> _Task instructions_:
Set down every entry exactly as it was written.

Dataset records:

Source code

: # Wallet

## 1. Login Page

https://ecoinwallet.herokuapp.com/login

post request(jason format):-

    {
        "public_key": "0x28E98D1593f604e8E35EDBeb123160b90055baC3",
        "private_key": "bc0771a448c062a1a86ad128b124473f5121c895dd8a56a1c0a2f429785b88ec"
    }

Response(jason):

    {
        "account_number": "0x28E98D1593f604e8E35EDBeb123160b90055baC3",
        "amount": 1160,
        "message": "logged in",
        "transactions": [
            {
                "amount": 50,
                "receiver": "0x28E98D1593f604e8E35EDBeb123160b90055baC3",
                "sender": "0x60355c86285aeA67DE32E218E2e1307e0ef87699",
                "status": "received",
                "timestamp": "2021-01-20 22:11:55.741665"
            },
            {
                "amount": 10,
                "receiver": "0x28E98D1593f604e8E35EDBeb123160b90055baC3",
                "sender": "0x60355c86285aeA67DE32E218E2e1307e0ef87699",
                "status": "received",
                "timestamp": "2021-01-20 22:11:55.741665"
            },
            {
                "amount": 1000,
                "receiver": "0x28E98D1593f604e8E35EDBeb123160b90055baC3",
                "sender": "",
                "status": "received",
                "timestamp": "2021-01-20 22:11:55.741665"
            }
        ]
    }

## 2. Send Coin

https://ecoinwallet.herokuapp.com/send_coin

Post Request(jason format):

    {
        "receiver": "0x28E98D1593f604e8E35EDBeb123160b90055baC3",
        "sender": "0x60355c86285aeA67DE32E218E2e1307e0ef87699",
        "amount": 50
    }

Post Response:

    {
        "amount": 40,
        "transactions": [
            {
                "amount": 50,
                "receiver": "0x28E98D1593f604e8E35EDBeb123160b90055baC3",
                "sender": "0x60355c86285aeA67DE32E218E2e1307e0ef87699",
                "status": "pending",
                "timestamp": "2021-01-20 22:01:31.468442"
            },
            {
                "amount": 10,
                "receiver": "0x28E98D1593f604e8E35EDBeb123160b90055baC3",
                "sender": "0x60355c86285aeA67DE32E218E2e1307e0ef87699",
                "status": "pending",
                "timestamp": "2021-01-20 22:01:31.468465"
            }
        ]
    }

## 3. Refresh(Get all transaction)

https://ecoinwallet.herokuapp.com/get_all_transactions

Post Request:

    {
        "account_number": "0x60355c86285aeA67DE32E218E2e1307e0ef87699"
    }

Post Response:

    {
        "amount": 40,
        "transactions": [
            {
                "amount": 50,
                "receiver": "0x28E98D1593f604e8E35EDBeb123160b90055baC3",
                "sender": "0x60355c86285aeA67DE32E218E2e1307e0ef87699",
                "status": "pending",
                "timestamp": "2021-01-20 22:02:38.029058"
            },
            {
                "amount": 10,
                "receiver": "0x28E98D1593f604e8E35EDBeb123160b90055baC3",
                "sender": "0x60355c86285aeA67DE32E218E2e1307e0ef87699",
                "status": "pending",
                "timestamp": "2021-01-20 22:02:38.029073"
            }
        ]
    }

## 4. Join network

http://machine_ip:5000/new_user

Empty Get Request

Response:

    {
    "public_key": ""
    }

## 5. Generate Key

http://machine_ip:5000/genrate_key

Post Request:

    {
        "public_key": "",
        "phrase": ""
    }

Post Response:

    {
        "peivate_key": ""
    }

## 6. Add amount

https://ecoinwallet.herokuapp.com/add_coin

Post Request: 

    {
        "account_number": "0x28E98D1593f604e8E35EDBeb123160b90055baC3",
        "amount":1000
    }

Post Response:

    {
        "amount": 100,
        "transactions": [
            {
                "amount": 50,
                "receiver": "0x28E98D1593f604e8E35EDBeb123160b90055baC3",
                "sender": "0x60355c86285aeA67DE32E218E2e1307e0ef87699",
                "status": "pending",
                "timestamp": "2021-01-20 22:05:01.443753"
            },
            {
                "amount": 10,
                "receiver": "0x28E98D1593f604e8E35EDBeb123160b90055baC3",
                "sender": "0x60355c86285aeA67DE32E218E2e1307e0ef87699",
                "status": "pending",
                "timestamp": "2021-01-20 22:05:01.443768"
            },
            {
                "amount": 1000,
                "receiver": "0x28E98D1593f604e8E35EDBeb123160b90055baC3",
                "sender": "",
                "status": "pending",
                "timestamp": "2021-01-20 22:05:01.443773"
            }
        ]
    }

> _Response to this task_:
Source code

: # Wallet

## 1. Login Page

https://ecoinwallet.herokuapp.com/login

post request(jason format):-

    {
        "public_key": "0x28E98D1593f604e8E35EDBeb123160b90055baC3",
        "private_key": "bc0771a448c062a1a86ad128b124473f5121c895dd8a56a1c0a2f429785b88ec"
    }

Response(jason):

    {
        "account_number": "0x28E98D1593f604e8E35EDBeb123160b90055baC3",
        "amount": 1160,
        "message": "logged in",
        "transactions": [
            {
                "amount": 50,
                "receiver": "0x28E98D1593f604e8E35EDBeb123160b90055baC3",
                "sender": "0x60355c86285aeA67DE32E218E2e1307e0ef87699",
                "status": "received",
                "timestamp": "2021-01-20 22:11:55.741665"
            },
            {
                "amount": 10,
                "receiver": "0x28E98D1593f604e8E35EDBeb123160b90055baC3",
                "sender": "0x60355c86285aeA67DE32E218E2e1307e0ef87699",
                "status": "received",
                "timestamp": "2021-01-20 22:11:55.741665"
            },
            {
                "amount": 1000,
                "receiver": "0x28E98D1593f604e8E35EDBeb123160b90055baC3",
                "sender": "",
                "status": "received",
                "timestamp": "2021-01-20 22:11:55.741665"
            }
        ]
    }

## 2. Send Coin

https://ecoinwallet.herokuapp.com/send_coin

Post Request(jason format):

    {
        "receiver": "0x28E98D1593f604e8E35EDBeb123160b90055baC3",
        "sender": "0x60355c86285aeA67DE32E218E2e1307e0ef87699",
        "amount": 50
    }

Post Response:

    {
        "amount": 40,
        "transactions": [
            {
                "amount": 50,
                "receiver": "0x28E98D1593f604e8E35EDBeb123160b90055baC3",
                "sender": "0x60355c86285aeA67DE32E218E2e1307e0ef87699",
                "status": "pending",
                "timestamp": "2021-01-20 22:01:31.468442"
            },
            {
                "amount": 10,
                "receiver": "0x28E98D1593f604e8E35EDBeb123160b90055baC3",
                "sender": "0x60355c86285aeA67DE32E218E2e1307e0ef87699",
                "status": "pending",
                "timestamp": "2021-01-20 22:01:31.468465"
            }
        ]
    }

## 3. Refresh(Get all transaction)

https://ecoinwallet.herokuapp.com/get_all_transactions

Post Request:

    {
        "account_number": "0x60355c86285aeA67DE32E218E2e1307e0ef87699"
    }

Post Response:

    {
        "amount": 40,
        "transactions": [
            {
                "amount": 50,
                "receiver": "0x28E98D1593f604e8E35EDBeb123160b90055baC3",
                "sender": "0x60355c86285aeA67DE32E218E2e1307e0ef87699",
                "status": "pending",
                "timestamp": "2021-01-20 22:02:38.029058"
            },
            {
                "amount": 10,
                "receiver": "0x28E98D1593f604e8E35EDBeb123160b90055baC3",
                "sender": "0x60355c86285aeA67DE32E218E2e1307e0ef87699",
                "status": "pending",
                "timestamp": "2021-01-20 22:02:38.029073"
            }
        ]
    }

## 4. Join network

http://machine_ip:5000/new_user

Empty Get Request

Response:

    {
    "public_key": ""
    }

## 5. Generate Key

http://machine_ip:5000/genrate_key

Post Request:

    {
        "public_key": "",
        "phrase": ""
    }

Post Response:

    {
        "peivate_key": ""
    }

## 6. Add amount

https://ecoinwallet.herokuapp.com/add_coin

Post Request: 

    {
        "account_number": "0x28E98D1593f604e8E35EDBeb123160b90055baC3",
        "amount":1000
    }

Post Response:

    {
        "amount": 100,
        "transactions": [
            {
                "amount": 50,
                "receiver": "0x28E98D1593f604e8E35EDBeb123160b90055baC3",
                "sender": "0x60355c86285aeA67DE32E218E2e1307e0ef87699",
                "status": "pending",
                "timestamp": "2021-01-20 22:05:01.443753"
            },
            {
                "amount": 10,
                "receiver": "0x28E98D1593f604e8E35EDBeb123160b90055baC3",
                "sender": "0x60355c86285aeA67DE32E218E2e1307e0ef87699",
                "status": "pending",
                "timestamp": "2021-01-20 22:05:01.443768"
            },
            {
                "amount": 1000,
                "receiver": "0x28E98D1593f604e8E35EDBeb123160b90055baC3",
                "sender": "",
                "status": "pending",
                "timestamp": "2021-01-20 22:05:01.443773"
            }
        ]
    }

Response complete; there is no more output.